How can that be? When the first stars formed there was only hydrogen, helium and a teensy-weensy bit of lithium. Oxygen, carbon & nitrogen and products of the nuclear fusion in stars, not a pre-requisite for it.
-
The very first generation of stars were significantly different from current stars and they needed to have significantly larger masses to get direct helium fusion reactions started and fusion up to the higher atomic weights without the presence of carbon nitrogen and oxygen as a catalyst.

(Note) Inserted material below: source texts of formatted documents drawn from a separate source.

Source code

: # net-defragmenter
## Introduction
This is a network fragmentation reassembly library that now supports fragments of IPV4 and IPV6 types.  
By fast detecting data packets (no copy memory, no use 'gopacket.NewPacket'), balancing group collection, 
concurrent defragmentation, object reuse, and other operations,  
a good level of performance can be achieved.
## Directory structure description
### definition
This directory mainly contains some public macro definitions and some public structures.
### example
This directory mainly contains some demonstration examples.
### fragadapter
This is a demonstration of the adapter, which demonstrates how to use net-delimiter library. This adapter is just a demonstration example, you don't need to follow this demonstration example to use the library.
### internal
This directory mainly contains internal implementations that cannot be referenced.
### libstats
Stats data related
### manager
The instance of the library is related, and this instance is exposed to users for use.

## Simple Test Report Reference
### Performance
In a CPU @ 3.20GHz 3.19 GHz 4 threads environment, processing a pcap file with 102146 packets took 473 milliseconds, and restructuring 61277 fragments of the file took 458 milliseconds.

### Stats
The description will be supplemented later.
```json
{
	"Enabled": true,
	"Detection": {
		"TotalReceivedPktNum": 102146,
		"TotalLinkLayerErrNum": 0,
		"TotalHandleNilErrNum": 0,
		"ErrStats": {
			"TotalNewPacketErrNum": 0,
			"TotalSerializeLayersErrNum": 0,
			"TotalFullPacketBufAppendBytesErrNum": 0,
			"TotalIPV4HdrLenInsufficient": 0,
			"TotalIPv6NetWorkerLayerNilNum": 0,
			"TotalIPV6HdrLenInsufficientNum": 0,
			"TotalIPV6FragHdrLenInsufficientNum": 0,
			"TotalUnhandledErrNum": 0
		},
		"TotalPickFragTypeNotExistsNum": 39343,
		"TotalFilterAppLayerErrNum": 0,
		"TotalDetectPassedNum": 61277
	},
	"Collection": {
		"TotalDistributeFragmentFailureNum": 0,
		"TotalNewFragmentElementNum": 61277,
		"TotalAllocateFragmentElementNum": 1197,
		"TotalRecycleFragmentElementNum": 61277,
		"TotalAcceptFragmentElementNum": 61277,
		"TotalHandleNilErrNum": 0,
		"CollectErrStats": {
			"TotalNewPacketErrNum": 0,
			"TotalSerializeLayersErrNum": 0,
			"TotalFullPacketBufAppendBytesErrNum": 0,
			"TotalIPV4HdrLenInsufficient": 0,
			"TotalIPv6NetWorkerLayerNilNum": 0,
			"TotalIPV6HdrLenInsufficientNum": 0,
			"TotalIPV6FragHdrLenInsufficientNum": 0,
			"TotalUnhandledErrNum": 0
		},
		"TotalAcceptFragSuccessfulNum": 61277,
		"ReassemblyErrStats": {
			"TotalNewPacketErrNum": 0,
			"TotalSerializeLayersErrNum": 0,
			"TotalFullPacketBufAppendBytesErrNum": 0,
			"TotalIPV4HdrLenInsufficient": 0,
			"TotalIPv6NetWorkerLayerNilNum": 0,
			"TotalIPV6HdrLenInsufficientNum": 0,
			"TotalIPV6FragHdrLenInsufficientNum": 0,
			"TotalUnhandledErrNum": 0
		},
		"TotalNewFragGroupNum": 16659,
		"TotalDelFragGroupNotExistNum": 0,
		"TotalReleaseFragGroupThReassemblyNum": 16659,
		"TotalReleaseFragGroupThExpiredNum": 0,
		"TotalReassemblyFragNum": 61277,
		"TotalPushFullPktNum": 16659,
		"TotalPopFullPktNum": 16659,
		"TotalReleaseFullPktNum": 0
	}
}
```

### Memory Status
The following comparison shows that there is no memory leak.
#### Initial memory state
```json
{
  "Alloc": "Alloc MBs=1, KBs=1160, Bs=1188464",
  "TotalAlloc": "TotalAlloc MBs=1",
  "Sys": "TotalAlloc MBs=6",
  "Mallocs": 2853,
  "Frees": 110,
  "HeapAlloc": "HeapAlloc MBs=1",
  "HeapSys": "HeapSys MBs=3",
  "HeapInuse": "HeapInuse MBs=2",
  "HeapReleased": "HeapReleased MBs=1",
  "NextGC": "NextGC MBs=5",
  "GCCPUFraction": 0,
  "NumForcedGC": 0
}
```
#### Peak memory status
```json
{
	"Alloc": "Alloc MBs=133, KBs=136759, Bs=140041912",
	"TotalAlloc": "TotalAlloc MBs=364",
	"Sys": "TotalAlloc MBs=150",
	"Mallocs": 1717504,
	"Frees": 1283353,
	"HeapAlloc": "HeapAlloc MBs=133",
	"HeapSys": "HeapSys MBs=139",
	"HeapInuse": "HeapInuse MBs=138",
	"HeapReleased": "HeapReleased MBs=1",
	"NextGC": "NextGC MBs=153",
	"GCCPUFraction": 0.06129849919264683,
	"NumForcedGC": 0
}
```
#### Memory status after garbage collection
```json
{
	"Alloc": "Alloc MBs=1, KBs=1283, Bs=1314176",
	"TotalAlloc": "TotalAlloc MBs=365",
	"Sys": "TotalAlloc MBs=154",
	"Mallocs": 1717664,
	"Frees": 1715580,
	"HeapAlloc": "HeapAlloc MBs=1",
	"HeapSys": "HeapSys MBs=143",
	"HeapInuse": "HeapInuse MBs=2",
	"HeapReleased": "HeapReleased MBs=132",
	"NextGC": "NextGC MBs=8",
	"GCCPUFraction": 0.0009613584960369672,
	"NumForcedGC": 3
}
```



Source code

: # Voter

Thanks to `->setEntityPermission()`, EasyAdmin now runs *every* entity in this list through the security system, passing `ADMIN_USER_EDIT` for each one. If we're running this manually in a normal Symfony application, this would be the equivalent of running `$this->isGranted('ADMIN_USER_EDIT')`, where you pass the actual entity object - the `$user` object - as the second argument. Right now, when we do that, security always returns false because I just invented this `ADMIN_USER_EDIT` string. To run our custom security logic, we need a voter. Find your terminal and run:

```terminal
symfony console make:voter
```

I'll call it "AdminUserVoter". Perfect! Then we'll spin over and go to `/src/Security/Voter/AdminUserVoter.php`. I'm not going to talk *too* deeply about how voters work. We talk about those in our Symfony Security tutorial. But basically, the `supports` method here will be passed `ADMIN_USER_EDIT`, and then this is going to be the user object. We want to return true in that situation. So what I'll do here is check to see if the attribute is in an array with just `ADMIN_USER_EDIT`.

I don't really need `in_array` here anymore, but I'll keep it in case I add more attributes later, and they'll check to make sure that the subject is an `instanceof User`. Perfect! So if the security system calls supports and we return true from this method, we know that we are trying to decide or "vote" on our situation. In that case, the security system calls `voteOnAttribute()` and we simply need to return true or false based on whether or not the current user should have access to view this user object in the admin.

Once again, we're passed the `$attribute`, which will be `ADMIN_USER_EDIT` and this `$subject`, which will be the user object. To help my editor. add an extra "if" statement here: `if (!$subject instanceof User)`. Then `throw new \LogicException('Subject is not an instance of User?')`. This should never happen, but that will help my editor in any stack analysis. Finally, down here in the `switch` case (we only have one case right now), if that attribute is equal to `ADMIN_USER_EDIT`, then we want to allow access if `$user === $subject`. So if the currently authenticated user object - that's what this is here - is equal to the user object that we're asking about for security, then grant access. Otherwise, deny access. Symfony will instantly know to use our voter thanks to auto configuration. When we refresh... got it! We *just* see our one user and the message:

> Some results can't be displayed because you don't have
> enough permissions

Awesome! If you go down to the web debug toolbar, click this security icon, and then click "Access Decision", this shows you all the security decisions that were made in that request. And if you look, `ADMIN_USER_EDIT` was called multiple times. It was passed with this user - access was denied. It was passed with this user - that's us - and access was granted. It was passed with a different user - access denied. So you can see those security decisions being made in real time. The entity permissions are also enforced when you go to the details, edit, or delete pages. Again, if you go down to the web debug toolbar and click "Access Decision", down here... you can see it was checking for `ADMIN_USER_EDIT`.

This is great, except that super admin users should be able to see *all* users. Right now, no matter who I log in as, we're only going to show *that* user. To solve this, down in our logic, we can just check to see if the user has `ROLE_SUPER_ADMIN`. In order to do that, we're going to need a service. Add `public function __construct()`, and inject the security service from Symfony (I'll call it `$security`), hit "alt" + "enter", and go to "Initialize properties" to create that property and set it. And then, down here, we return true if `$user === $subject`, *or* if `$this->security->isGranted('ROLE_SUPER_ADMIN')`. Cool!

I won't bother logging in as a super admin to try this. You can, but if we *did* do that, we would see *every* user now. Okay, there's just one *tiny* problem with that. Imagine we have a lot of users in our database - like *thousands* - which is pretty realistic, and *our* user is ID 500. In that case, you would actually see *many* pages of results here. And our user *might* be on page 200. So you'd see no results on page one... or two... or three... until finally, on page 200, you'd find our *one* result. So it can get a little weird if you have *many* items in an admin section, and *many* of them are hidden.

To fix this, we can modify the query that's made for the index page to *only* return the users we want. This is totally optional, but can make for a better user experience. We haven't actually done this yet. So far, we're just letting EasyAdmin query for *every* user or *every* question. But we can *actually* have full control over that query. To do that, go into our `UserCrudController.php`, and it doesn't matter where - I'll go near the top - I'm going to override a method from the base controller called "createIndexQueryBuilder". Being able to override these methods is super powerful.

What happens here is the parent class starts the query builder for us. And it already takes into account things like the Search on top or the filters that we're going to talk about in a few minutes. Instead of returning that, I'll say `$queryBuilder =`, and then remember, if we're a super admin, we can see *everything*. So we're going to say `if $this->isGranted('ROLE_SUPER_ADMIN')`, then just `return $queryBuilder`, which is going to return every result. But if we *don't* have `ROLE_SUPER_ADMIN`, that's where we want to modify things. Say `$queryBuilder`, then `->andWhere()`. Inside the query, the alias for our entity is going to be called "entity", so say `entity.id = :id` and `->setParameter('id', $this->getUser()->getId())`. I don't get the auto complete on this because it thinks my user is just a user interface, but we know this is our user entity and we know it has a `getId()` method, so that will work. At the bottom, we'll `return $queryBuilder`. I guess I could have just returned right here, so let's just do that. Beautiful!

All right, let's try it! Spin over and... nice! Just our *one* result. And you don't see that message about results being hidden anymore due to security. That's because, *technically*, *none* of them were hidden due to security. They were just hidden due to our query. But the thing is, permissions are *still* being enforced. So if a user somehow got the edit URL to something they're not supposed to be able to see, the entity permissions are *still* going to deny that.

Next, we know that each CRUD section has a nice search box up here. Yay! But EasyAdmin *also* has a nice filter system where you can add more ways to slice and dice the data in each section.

see http://www.astro.yale.edu/larson/papers/SciAm04.pdf
-
I know that early stars were metal-poor compared to later stars; and the very first stars had no metal at all apart from, maybe, a tiny amount of lithium. Would it be the relative abundance of metals in the later stars that makes oxygen, carbon & nitrogen necessary? I must say, I have never come across that requirement in any literature I've read on the subject.
-
Look up the carbon - nitrogen cycle for helium fusion in stars. It was first proposed by Fred Hoyle and is generally accepted as the most likely process in most main sequence stars beyond the very first generation.
You have to remember that in nuclear reactions in general only one thing can happen at a time ie one particle can join a nucleus. To convert hydrogen into helium requires four particles to be linked together ie two protons and two neutrons. remember also neutrons are not totally stable in isolation and decay back to protons and electrons. Also to convert a proton into a neutron is a weak interaction process that is much slower than the strong interaction processes.
In nuclear synthesis of higher elements getting beyond the beryllium gap is quite difficult because two helium atoms cannot join together to form beryllium because that needs an extra neutron to be stable
-
I know of the beryllium gap and that it was Hoyle who proposed a solution; but I wasn't aware what the solution was. Thank you.
-
Hoyle was amazing. He found how carbon was produced inside of stars involving a special type of nuclear reaction with three alpha-particles, which themselves are made up of two protons and two neutrons.
Fred Hoyle was one of the min scientists who grabbed my imagination in my youth.